··· Records for the task ···

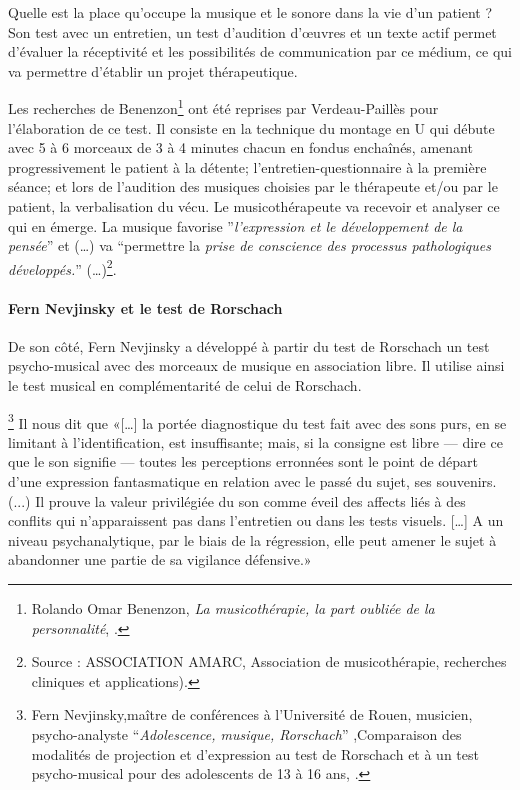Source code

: Quelle est la place qu'occupe la musique et le sonore dans la vie d'un patient ? Son test avec un entretien, un test d'audition d'\oe uvres et un texte actif permet d'évaluer la réceptivité et les possibilités de communication par ce médium, ce qui va permettre d'établir un projet thérapeutique.

Les recherches de Benenzon\footnote{Rolando Omar
  Benenzon, \emph{La musicothérapie, la part oubliée de la
    personnalité}, \cite{Benenzon2007}.} ont été reprises par
Verdeau-Paillès pour l'élaboration de ce test. Il consiste en la technique du montage en U qui débute avec 5 à 6 morceaux de 3 à 4 minutes chacun en fondus enchaînés, amenant progressivement le patient à la détente;   l'entretien-questionnaire à la première
séance;  et lors de l'audition des musiques choisies par le thérapeute
et/ou par le patient, la verbalisation du vécu. Le musicothérapeute
va recevoir et analyser ce qui en émerge. 
La musique favorise  ''\emph{l'expression et le développement
	de la pensée}'' et (\ldots) va ``permettre la \emph{prise de conscience
	des processus pathologiques développés.}''
  (\ldots)\footnote{Source : ASSOCIATION AMARC,
  Association de musicothérapie, recherches cliniques et
  applications). }.


 \paragraph{Fern Nevjinsky et le test de Rorschach}
 De son côté, Fern Nevjinsky a développé à partir du  test de Rorschach un test psycho-musical avec des morceaux
de musique en association libre. Il utilise ainsi le test
musical en complémentarité de celui de Rorschach.

 
\footnote{Fern Nevjinsky,maître de conférences à l'Université de Rouen, musicien, psycho-analyste ``\emph{Adolescence, musique, Rorschach}'' ,Comparaison des modalités de projection et d'expression au test de Rorschach et à un test psycho-musical pour des adolescents de 13 à 16 ans,
  \cite{Nevjinsky1996}.} Il nous dit  que  «[\ldots] la
portée diagnostique du test fait avec des sons purs, en se limitant à
l'identification, est insuffisante; mais, si la consigne est libre ---
dire ce que le son signifie --- toutes les perceptions erronnées sont
le point de départ d'une expression fantasmatique en relation avec le
passé du sujet, ses souvenirs. (...) Il prouve  la valeur privilégiée du son comme éveil
des affects liés à des conflits qui n'apparaissent pas dans
l'entretien ou dans les tests visuels.  [\ldots] A un niveau
psychanalytique, par le biais de la régression, elle peut amener le sujet à abandonner une partie de sa vigilance défensive.»

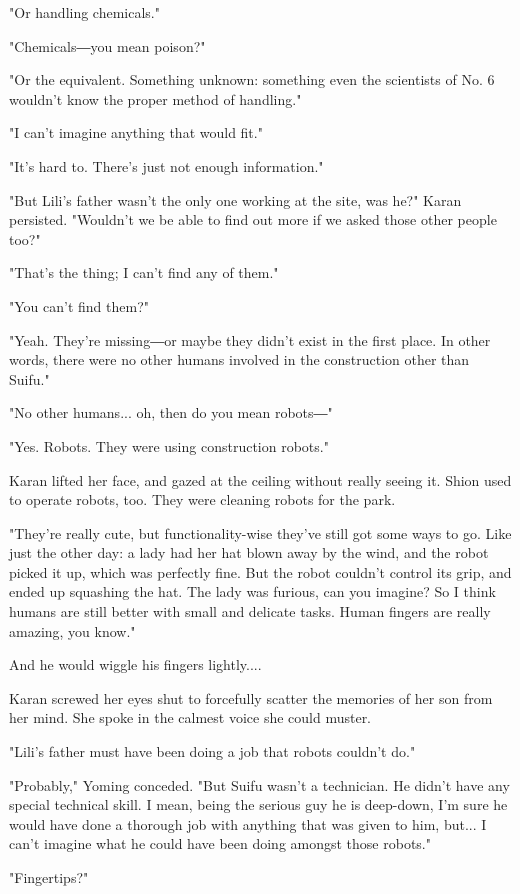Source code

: "Or handling chemicals."

"Chemicals―you mean poison?"

"Or the equivalent. Something unknown: something even the scientists of
No. 6 wouldn't know the proper method of handling."

"I can't imagine anything that would fit."

"It's hard to. There's just not enough information."

"But Lili's father wasn't the only one working at the site, was he?"
Karan persisted. "Wouldn't we be able to find out more if we asked those
other people too?"

"That's the thing; I can't find any of them."

"You can't find them?"

"Yeah. They're missing―or maybe they didn't exist in the first place. In
other words, there were no other humans involved in the construction
other than Suifu."

"No other humans... oh, then do you mean robots―"

"Yes. Robots. They were using construction robots."

Karan lifted her face, and gazed at the ceiling without really seeing
it. Shion used to operate robots, too. They were cleaning robots for the
park.

"They're really cute, but functionality-wise they've still got some ways
to go. Like just the other day: a lady had her hat blown away by the
wind, and the robot picked it up, which was perfectly fine. But the
robot couldn't control its grip, and ended up squashing the hat. The
lady was furious, can you imagine? So I think humans are still better
with small and delicate tasks. Human fingers are really amazing, you
know."

And he would wiggle his fingers lightly....

Karan screwed her eyes shut to forcefully scatter the memories of her
son from her mind. She spoke in the calmest voice she could muster.

"Lili's father must have been doing a job that robots couldn't do."

"Probably," Yoming conceded. "But Suifu wasn't a technician. He didn't
have any special technical skill. I mean, being the serious guy he is
deep-down, I'm sure he would have done a thorough job with anything that
was given to him, but... I can't imagine what he could have been doing
amongst those robots."

"Fingertips?"


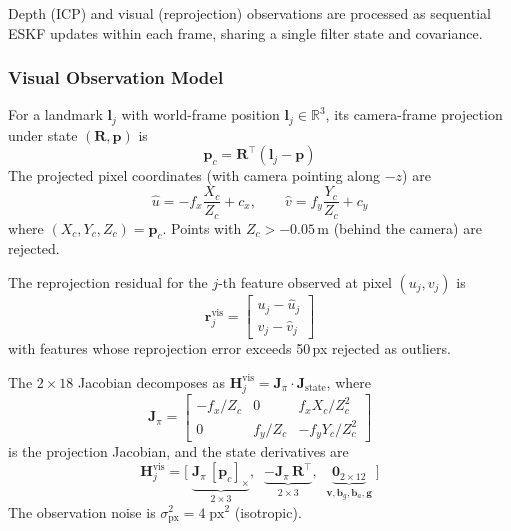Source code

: Depth (ICP) and visual (reprojection) observations are processed as sequential ESKF updates within each frame, sharing a single filter state and covariance.

\subsubsection{Visual Observation Model}

For a landmark $\mathbf{l}_j$ with world-frame position $\mathbf{l}_j \in \mathbb{R}^3$, its camera-frame projection under state $(\mathbf{R}, \mathbf{p})$ is
\begin{equation}
    \mathbf{p}_c = \mathbf{R}^\top(\mathbf{l}_j - \mathbf{p})
    \label{eq:world_to_cam}
\end{equation}
The projected pixel coordinates (with camera pointing along $-z$) are
\begin{equation}
    \hat{u} = -f_x \frac{X_c}{Z_c} + c_x, \qquad
    \hat{v} = f_y \frac{Y_c}{Z_c} + c_y
    \label{eq:projection}
\end{equation}
where $(X_c, Y_c, Z_c) = \mathbf{p}_c$. Points with $Z_c > -0.05$\,m (behind the camera) are rejected.

The reprojection residual for the $j$-th feature observed at pixel $(u_j, v_j)$ is
\begin{equation}
    \mathbf{r}_j^\text{vis} = \begin{bmatrix} u_j - \hat{u}_j \\ v_j - \hat{v}_j \end{bmatrix}
    \label{eq:vis_residual}
\end{equation}
with features whose reprojection error exceeds 50\,px rejected as outliers.

The $2 \times 18$ Jacobian decomposes as $\mathbf{H}_j^\text{vis} = \mathbf{J}_\pi \cdot \mathbf{J}_\text{state}$, where
\begin{equation}
    \mathbf{J}_\pi = \begin{bmatrix}
        -f_x/Z_c & 0 & f_x X_c/Z_c^2 \\
        0 & f_y/Z_c & -f_y Y_c/Z_c^2
    \end{bmatrix}
    \label{eq:J_proj}
\end{equation}
is the projection Jacobian, and the state derivatives are
\begin{equation}
    \mathbf{H}_j^\text{vis} = \bigl[\;
        \underbrace{\mathbf{J}_\pi\,[\mathbf{p}_c]_\times}_{2 \times 3},\;\;
        \underbrace{-\mathbf{J}_\pi\,\mathbf{R}^\top}_{2 \times 3},\;\;
        \underbrace{\mathbf{0}_{2 \times 12}}_{\mathbf{v},\mathbf{b}_g,\mathbf{b}_a,\mathbf{g}}
    \;\bigr]
    \label{eq:H_visual}
\end{equation}
The observation noise is $\sigma_\text{px}^2 = 4\;\text{px}^2$ (isotropic).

···

* [Work to complete]:
Only the lines above starting with the one with "oubliée de la" and going through the one with "été reprises par" are to be copied, word for word and with both ends kept.

* [Solution]:
  Benenzon, \emph{La musicothérapie, la part oubliée de la
    personnalité}, \cite{Benenzon2007}.} ont été reprises par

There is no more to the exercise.